**** AVAILABLE RECORDS
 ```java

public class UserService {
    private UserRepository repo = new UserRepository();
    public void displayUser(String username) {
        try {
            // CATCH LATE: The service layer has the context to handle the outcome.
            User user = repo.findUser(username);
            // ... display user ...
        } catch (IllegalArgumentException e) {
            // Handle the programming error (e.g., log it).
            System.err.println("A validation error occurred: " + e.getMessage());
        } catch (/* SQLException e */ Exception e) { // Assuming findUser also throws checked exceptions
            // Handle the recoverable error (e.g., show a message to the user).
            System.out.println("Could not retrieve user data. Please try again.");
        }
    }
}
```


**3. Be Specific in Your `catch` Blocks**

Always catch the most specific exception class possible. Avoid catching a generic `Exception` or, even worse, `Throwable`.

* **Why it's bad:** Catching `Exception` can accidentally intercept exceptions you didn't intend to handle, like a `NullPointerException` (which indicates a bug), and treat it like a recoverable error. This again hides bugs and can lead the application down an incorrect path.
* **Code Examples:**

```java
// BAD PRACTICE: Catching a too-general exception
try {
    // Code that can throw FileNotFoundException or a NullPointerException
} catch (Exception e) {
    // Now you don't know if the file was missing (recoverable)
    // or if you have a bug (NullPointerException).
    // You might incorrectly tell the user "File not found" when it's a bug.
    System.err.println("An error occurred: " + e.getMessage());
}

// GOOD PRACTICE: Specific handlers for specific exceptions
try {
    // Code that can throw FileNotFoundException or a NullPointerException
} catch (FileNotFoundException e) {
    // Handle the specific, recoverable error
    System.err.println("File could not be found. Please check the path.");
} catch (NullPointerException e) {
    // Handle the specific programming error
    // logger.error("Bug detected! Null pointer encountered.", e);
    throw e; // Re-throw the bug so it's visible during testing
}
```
********
Count every line of the records that includes "occurred", and give that number with no other words.

2